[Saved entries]
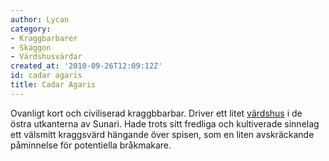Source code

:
 ```yaml
---
author: Lycan
category:
- Kraggbarbarer
- Skäggon
- Värdshusvärdar
created_at: '2010-09-26T12:09:12Z'
id: cadar agaris
title: Cadar Agaris
---
```

Ovanligt kort och civiliserad kraggbbarbar. Driver ett litet [värdshus] i de östra utkanterna av Sunari. Hade trots sitt fredliga och kultiverade sinnelag ett välsmitt kraggsvärd hängande över spisen, som en liten avskräckande påminnelse för potentiella bråkmakare.

  [värdshus]: Eldstadens_sken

> WHAT IS EXPECTED
Your task is to restate every record word for word. Omit all pictures.

> SOLUTION TO THE EXERCISE
Source code

:
 ```yaml
---
author: Lycan
category:
- Kraggbarbarer
- Skäggon
- Värdshusvärdar
created_at: '2010-09-26T12:09:12Z'
id: cadar agaris
title: Cadar Agaris
---
```

Ovanligt kort och civiliserad kraggbbarbar. Driver ett litet [värdshus] i de östra utkanterna av Sunari. Hade trots sitt fredliga och kultiverade sinnelag ett välsmitt kraggsvärd hängande över spisen, som en liten avskräckande påminnelse för potentiella bråkmakare.

  [värdshus]: Eldstadens_sken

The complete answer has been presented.